Tackling Usability Gotchas in Large-scale Site Redesigns

by Published in Project Management, Usability28 Comments

Improving usability is a good motivation for redesigns and was the driving force behind the ALA 3.0 redesign. But redesigns often introduce new usability problems. In this article, I’ll discuss one such problem and the way we addressed it, focusing on the creative dilemma and its solution rather than on the technical implementation details. You may be redesigning a large or mid-sized content site and restructuring it in the process. If so, you might face the same problem ALA did,  and the thinking that went into our solution might help you craft your own.

Initial problems

ALA was designed in 1998 and until recently was maintained by hand. Many magazine, library, government, and education sites began life the same way and face similar hurdles as they make the transition to standards-based design powered by database-driven publishing tools.

ALA’s oldest articles existed across multiple pages of quirks-ridden, presentational markup. Its more recent articles (2001–2003) lived in a CSS layout powered by semantic XHTML and were confined to a single page. The CSS layout aped the initial 1998 design and included its flaws as well as its strengths.

A List Apart 1.0, circa 1999
ALA 1.0 circa 1998–99.

The design process since 1998 had been iterative; as new features were added or reader behavior changed, subtle mutations crept into the layout from one issue to the next. Reading the magazine in reverse order of publication date was like participating in an archeological dig: you could watch the layout regress to the Bronze Age. Although the oldest layouts possessed a naive charm, the site would work better once all articles shared a common, up-to-date format powered by semantic markup and lean CSS layout.

A List Apart 1.0, circa 1999
The same site a few months (but many changes) later.

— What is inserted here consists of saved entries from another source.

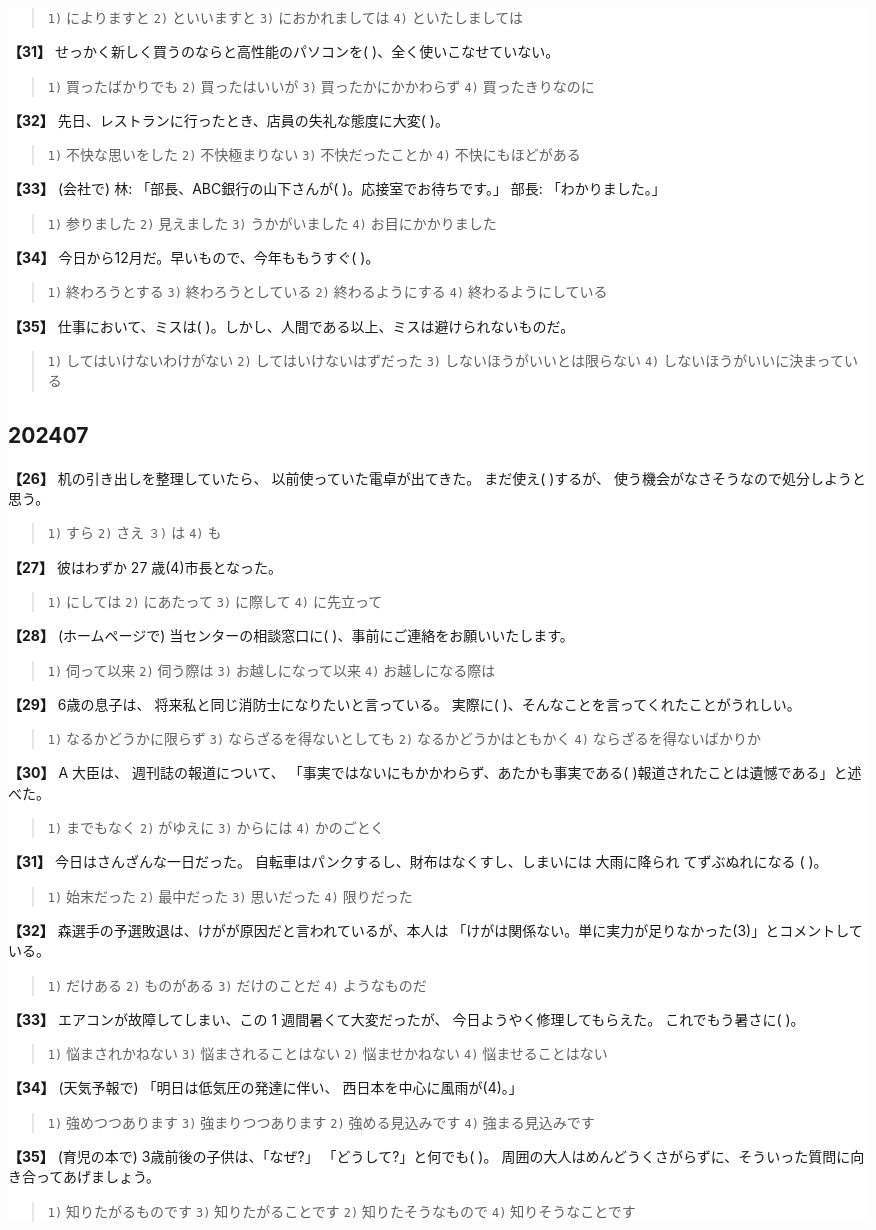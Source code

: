 > `1)` によりますと `2)` といいますと `3)` におかれましては `4)` といたしましては

**【31】** せっかく新しく買うのならと高性能のパソコンを( )、全く使いこなせていない。

> `1)` 買ったばかりでも `2)` 買ったはいいが `3)` 買ったかにかかわらず `4)` 買ったきりなのに

**【32】** 先日、レストランに行ったとき、店員の失礼な態度に大変( )。

> `1)` 不快な思いをした `2)` 不快極まりない `3)` 不快だったことか `4)` 不快にもほどがある

**【33】** (会社で)
林: 「部長、ABC銀行の山下さんが( )。応接室でお待ちです。」
部長: 「わかりました。」

> `1)` 参りました `2)` 見えました `3)` うかがいました `4)` お目にかかりました

**【34】** 今日から12月だ。早いもので、今年ももうすぐ( )。

> `1)` 終わろうとする `3)` 終わろうとしている `2)` 終わるようにする `4)` 終わるようにしている

**【35】** 仕事において、ミスは( )。しかし、人間である以上、ミスは避けられないものだ。

> `1)` してはいけないわけがない `2)` してはいけないはずだった `3)` しないほうがいいとは限らない `4)` しないほうがいいに決まっている

## 202407

**【26】** 机の引き出しを整理していたら、 以前使っていた電卓が出てきた。 まだ使え( )するが、 使う機会がなさそうなので処分しようと思う。

> `1)` すら `2)` さえ `３)` は `4)` も

**【27】** 彼はわずか 27 歳(4)市長となった。

> `1)` にしては `2)` にあたって `3)` に際して `4)` に先立って

**【28】** (ホームページで)
当センターの相談窓口に( )、事前にご連絡をお願いいたします。

> `1)` 伺って以来 `2)` 伺う際は `3)` お越しになって以来 `4)` お越しになる際は

**【29】** 6歳の息子は、 将来私と同じ消防士になりたいと言っている。 実際に( )、そんなことを言ってくれたことがうれしい。

> `1)` なるかどうかに限らず `3)` ならざるを得ないとしても `2)` なるかどうかはともかく `4)` ならざるを得ないばかりか

**【30】** A 大臣は、 週刊誌の報道について、 「事実ではないにもかかわらず、あたかも事実である( )報道されたことは遺憾である」と述べた。

> `1)` までもなく `2)` がゆえに `3)` からには `4)` かのごとく

**【31】** 今日はさんざんな一日だった。 自転車はパンクするし、財布はなくすし、しまいには 大雨に降られ てずぶぬれになる ( )。

> `1)` 始末だった `2)` 最中だった `3)` 思いだった `4)` 限りだった

**【32】** 森選手の予選敗退は、けがが原因だと言われているが、本人は 「けがは関係ない。単に実力が足りなかった(3)」とコメントしている。

> `1)` だけある `2)` ものがある `3)` だけのことだ `4)` ようなものだ

**【33】** エアコンが故障してしまい、この 1 週間暑くて大変だったが、 今日ようやく修理してもらえた。 これでもう暑さに( )。

> `1)` 悩まされかねない `3)` 悩まされることはない `2)` 悩ませかねない `4)` 悩ませることはない

**【34】** (天気予報で)
「明日は低気圧の発達に伴い、 西日本を中心に風雨が(4)。」

> `1)` 強めつつあります `3)` 強まりつつあります `2)` 強める見込みです `4)` 強まる見込みです

**【35】** (育児の本で)
3歳前後の子供は、「なぜ?」 「どうして?」と何でも( )。 周囲の大人はめんどうくさがらずに、そういった質問に向き合ってあげましょう。

> `1)` 知りたがるものです `3)` 知りたがることです `2)` 知りたそうなもので `4)` 知りそうなことです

Beneath the surface, ALA’s reliance on hand-maintenance slowed production and decreased the site’s usefulness,  because an editor had to figure out topic and author relationships and manually update appropriate archive category pages each time a new article was published. A database driven by topics, authors, and dates would help readers make connections and find the content they were most interested in while automating many editorial and production tasks.

Initial solution

In August of 2003 I redesigned ALA, consciously breaking past brand associations and making more reader-focused use of familiar ALA conventions such as the right-hand sidebar, which had been with us since 1998. As he has done for our company’s clients, Brian Alvey then built a suite of custom publishing tools to deliver the site and its RSS feeds. (The system is also capable of generating PDFs, print, and newsletters, although we have not implemented those features yet.)

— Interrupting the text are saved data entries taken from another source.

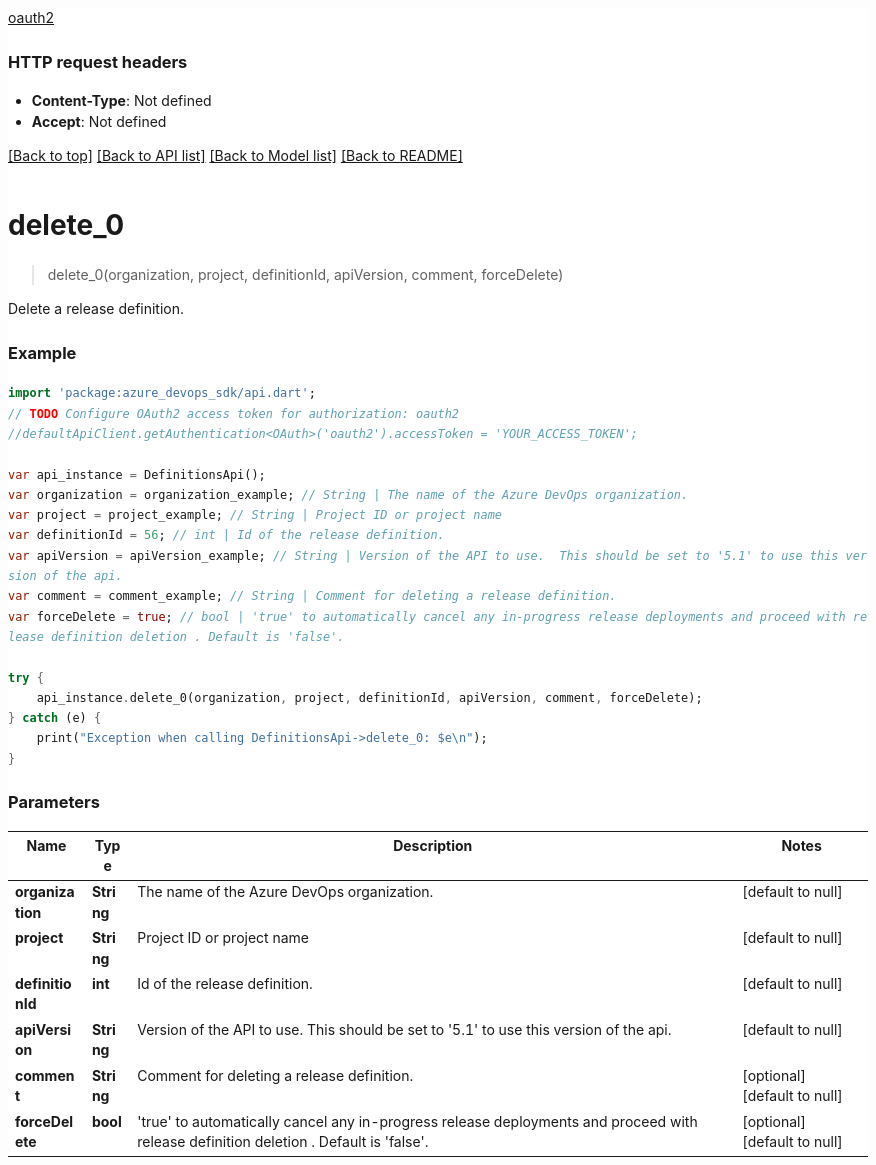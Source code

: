 [oauth2](../README.md#oauth2)

### HTTP request headers

 - **Content-Type**: Not defined
 - **Accept**: Not defined

[[Back to top]](#) [[Back to API list]](../README.md#documentation-for-api-endpoints) [[Back to Model list]](../README.md#documentation-for-models) [[Back to README]](../README.md)

# **delete_0**
> delete_0(organization, project, definitionId, apiVersion, comment, forceDelete)



Delete a release definition.

### Example 
```dart
import 'package:azure_devops_sdk/api.dart';
// TODO Configure OAuth2 access token for authorization: oauth2
//defaultApiClient.getAuthentication<OAuth>('oauth2').accessToken = 'YOUR_ACCESS_TOKEN';

var api_instance = DefinitionsApi();
var organization = organization_example; // String | The name of the Azure DevOps organization.
var project = project_example; // String | Project ID or project name
var definitionId = 56; // int | Id of the release definition.
var apiVersion = apiVersion_example; // String | Version of the API to use.  This should be set to '5.1' to use this version of the api.
var comment = comment_example; // String | Comment for deleting a release definition.
var forceDelete = true; // bool | 'true' to automatically cancel any in-progress release deployments and proceed with release definition deletion . Default is 'false'.

try { 
    api_instance.delete_0(organization, project, definitionId, apiVersion, comment, forceDelete);
} catch (e) {
    print("Exception when calling DefinitionsApi->delete_0: $e\n");
}
```

### Parameters

Name | Type | Description  | Notes
------------- | ------------- | ------------- | -------------
 **organization** | **String**| The name of the Azure DevOps organization. | [default to null]
 **project** | **String**| Project ID or project name | [default to null]
 **definitionId** | **int**| Id of the release definition. | [default to null]
 **apiVersion** | **String**| Version of the API to use.  This should be set to &#39;5.1&#39; to use this version of the api. | [default to null]
 **comment** | **String**| Comment for deleting a release definition. | [optional] [default to null]
 **forceDelete** | **bool**| &#39;true&#39; to automatically cancel any in-progress release deployments and proceed with release definition deletion . Default is &#39;false&#39;. | [optional] [default to null]
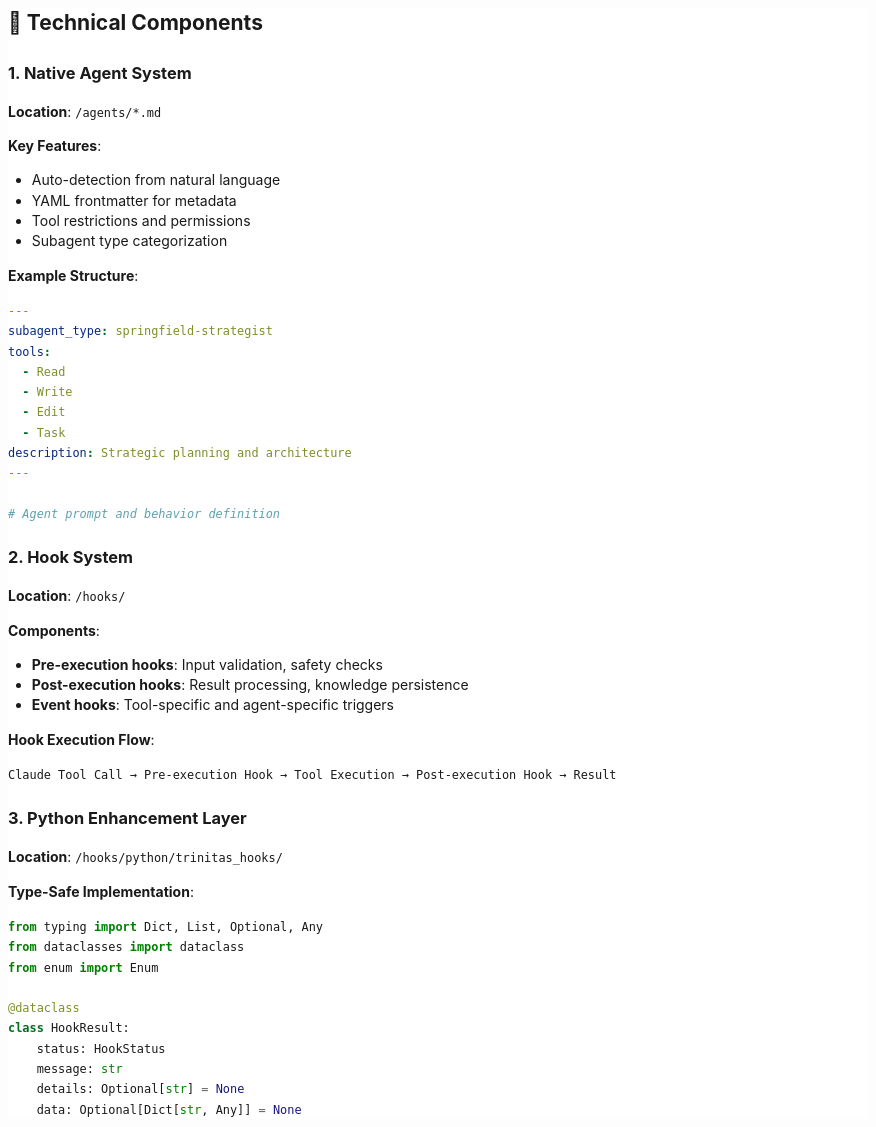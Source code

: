 
## 🔧 Technical Components

### 1. Native Agent System

**Location**: `/agents/*.md`

**Key Features**:
- Auto-detection from natural language
- YAML frontmatter for metadata
- Tool restrictions and permissions
- Subagent type categorization

**Example Structure**:
```yaml
---
subagent_type: springfield-strategist
tools:
  - Read
  - Write
  - Edit
  - Task
description: Strategic planning and architecture
---

# Agent prompt and behavior definition
```

### 2. Hook System

**Location**: `/hooks/`

**Components**:
- **Pre-execution hooks**: Input validation, safety checks
- **Post-execution hooks**: Result processing, knowledge persistence
- **Event hooks**: Tool-specific and agent-specific triggers

**Hook Execution Flow**:
```
Claude Tool Call → Pre-execution Hook → Tool Execution → Post-execution Hook → Result
```

### 3. Python Enhancement Layer

**Location**: `/hooks/python/trinitas_hooks/`

**Type-Safe Implementation**:
```python
from typing import Dict, List, Optional, Any
from dataclasses import dataclass
from enum import Enum

@dataclass
class HookResult:
    status: HookStatus
    message: str
    details: Optional[str] = None
    data: Optional[Dict[str, Any]] = None
```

We dumbed-down the content entry fields — or smartened them, depending on your point of view — so authors can enter semantic XHTML instead of WYSIWYG text, add article-specific scripts and styles, and even hack the body element for scripting purposes. When an old article is reformatted, its markup is made semantic, its author is added to the author database, and the article can be found by its topic(s).

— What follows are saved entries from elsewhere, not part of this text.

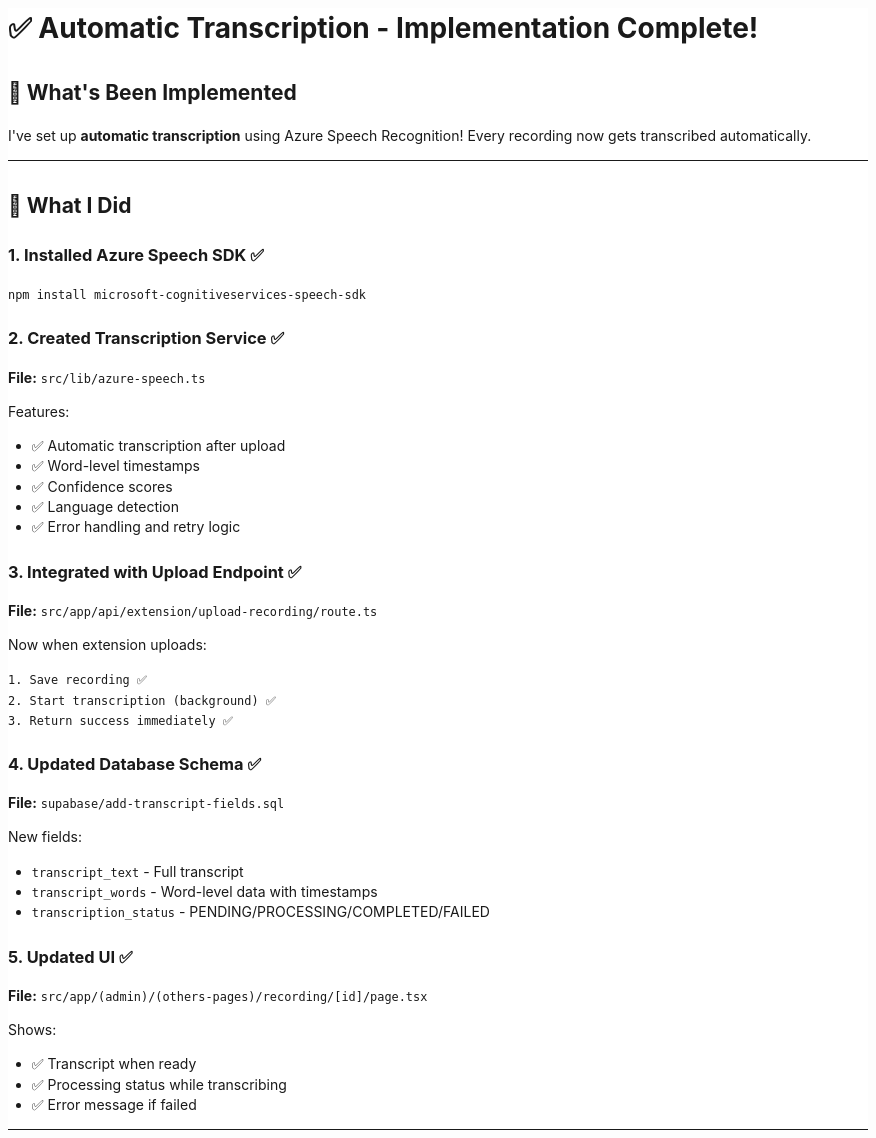 # ✅ Automatic Transcription - Implementation Complete!

## 🎉 **What's Been Implemented**

I've set up **automatic transcription** using Azure Speech Recognition! Every recording now gets transcribed automatically.

---

## 🔧 **What I Did**

### **1. Installed Azure Speech SDK** ✅
```bash
npm install microsoft-cognitiveservices-speech-sdk
```

### **2. Created Transcription Service** ✅
**File:** `src/lib/azure-speech.ts`

Features:
- ✅ Automatic transcription after upload
- ✅ Word-level timestamps
- ✅ Confidence scores
- ✅ Language detection
- ✅ Error handling and retry logic

### **3. Integrated with Upload Endpoint** ✅
**File:** `src/app/api/extension/upload-recording/route.ts`

Now when extension uploads:
```
1. Save recording ✅
2. Start transcription (background) ✅
3. Return success immediately ✅
```

### **4. Updated Database Schema** ✅
**File:** `supabase/add-transcript-fields.sql`

New fields:
- `transcript_text` - Full transcript
- `transcript_words` - Word-level data with timestamps
- `transcription_status` - PENDING/PROCESSING/COMPLETED/FAILED

### **5. Updated UI** ✅
**File:** `src/app/(admin)/(others-pages)/recording/[id]/page.tsx`

Shows:
- ✅ Transcript when ready
- ✅ Processing status while transcribing
- ✅ Error message if failed

---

We also restructured our URLs, making them more logical and hence more usable. In 1998, I had dumped our articles and tutorials into a directory labeled “stories.” Back issues and hand-coded category views also resided in the “stories” directory. It had made sense to me at the time, but it was not logical and it needed to change. A reader would not think to look for CSS articles at /stories/indexCSS.html. The more logical place to look, and the place we now use, is /topics/css/. Seamless redirects ensured that people following old links would wind up in the right place. But at this point, a few days prior to the soft launch of ALA 3.0, we encountered a usability stumbling block.

A special case

Maintaining old URLs or seamlessly redirecting readers to new, improved URLs is essential for any site, but it’s especially critical for ALA. Visit any major search engine or directory and search on almost any web design or development topic; A List Apart articles consistently show up in the top ten results. Across the web, tens of thousands of hard-coded links to ALA content provide us with a steady stream of traffic. (Traffic remains constant even when we haven’t published anything new for a while.) We respect those links and that traffic. Moreover, there are developers out there who rely on bookmarked ALA articles in order to do their jobs. We had no intention of breaking our old URLs. Yet, midway through the redesign, it looked as if we might have to.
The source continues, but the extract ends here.